Teror kedua itu berupa sebuah boneka beruang kecil berwarna merah muda. Boneka itu jatuh saat Khannaya membuka pintu lokernya. Boneka yang seharusnya terlihat manis itu justru nampak mengerikan.
Sebelah matanya dicongkel, di bekas mata yang tercongkel itu, ditancapkan paku berkarat. Sekujur tubuh boneka robek sana-sini. Terlihat sekali jika robekan itu disengaja dan dilakukan dengan brutal, karena isi boneka mencuat ke sana, ke mari.
Yang paling membuat Freya begitu tercengang saat melihatnya adalah, boneka itu juga berlumuran darah. Darah sungguhan. Bukan cat air berwarna merah yang ditumpahkan ke badan boneka. Bau amis menguar dari boneka itu.
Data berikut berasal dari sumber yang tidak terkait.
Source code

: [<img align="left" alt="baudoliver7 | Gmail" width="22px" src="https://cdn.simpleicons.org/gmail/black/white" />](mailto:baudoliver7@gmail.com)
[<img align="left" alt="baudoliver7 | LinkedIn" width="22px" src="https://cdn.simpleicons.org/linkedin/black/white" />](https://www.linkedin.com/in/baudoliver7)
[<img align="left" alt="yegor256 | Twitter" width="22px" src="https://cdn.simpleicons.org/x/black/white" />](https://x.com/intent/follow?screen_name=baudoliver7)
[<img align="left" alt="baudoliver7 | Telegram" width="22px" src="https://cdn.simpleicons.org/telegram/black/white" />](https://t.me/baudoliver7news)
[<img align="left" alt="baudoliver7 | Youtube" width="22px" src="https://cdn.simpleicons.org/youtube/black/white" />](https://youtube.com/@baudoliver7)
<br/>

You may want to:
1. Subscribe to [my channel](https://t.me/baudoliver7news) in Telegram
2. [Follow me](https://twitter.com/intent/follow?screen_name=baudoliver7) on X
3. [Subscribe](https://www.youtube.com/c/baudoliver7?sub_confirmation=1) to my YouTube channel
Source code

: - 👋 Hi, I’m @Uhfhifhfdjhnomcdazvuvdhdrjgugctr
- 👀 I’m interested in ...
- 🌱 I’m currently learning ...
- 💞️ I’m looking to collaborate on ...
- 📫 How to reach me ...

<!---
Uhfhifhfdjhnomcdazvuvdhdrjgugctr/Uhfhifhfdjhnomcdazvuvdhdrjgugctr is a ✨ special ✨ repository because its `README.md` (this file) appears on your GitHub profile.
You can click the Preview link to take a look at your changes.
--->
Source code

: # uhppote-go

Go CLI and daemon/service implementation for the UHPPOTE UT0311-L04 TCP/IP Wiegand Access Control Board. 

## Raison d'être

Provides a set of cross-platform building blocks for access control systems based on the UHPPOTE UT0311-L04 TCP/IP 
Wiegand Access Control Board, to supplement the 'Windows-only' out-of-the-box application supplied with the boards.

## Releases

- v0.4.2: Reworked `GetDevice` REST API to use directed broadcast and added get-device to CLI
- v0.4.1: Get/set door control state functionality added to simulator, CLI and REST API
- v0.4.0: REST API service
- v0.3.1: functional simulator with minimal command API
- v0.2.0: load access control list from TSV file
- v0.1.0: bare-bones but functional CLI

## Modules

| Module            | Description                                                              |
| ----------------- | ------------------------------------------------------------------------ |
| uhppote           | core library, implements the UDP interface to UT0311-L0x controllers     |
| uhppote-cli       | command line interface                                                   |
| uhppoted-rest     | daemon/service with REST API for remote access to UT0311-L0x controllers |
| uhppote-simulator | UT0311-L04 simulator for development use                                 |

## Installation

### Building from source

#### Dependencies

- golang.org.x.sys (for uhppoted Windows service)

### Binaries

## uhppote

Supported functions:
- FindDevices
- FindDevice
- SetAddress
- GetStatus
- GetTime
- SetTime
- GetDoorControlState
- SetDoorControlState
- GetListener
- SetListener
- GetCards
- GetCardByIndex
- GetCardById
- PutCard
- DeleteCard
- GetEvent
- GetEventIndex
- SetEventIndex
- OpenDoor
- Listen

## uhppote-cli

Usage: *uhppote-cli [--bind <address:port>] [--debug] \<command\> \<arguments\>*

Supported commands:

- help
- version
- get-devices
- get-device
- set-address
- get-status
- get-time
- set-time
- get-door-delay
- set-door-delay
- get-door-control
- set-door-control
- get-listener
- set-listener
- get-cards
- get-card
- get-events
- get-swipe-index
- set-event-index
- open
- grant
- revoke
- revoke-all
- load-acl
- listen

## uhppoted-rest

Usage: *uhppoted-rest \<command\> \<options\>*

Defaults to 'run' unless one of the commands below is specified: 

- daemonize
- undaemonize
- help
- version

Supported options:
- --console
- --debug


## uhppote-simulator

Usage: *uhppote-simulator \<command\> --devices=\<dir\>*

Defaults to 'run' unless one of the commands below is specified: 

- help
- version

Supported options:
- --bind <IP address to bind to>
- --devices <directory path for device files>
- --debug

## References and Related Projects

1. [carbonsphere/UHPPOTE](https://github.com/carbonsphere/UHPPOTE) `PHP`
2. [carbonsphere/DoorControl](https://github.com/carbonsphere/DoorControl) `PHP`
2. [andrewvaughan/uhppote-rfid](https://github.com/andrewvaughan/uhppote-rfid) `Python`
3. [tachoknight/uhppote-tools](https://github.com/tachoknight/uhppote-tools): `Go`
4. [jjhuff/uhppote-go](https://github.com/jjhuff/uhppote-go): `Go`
Khannaya, dengan wajah yang sudah sepucat mayat, mencabut sebuah kertas yang tertempel di badan boneka. Ia membalik kertas itu dan membacanya. Freya mendekat, penasaran dengan apa isi kertas tersebut.
Which do you prefer, red or pink?i give you both.
Freya menatap jeri kertas yang Khannaya pegang. Siapa pun pengirim teror itu, Freya yakin, dia sosiopat. Dalam hati ia berkali-kali merapal syukur, karena meskipun cukup populer, Freya tidak pernah mendapatkan teror seperti itu.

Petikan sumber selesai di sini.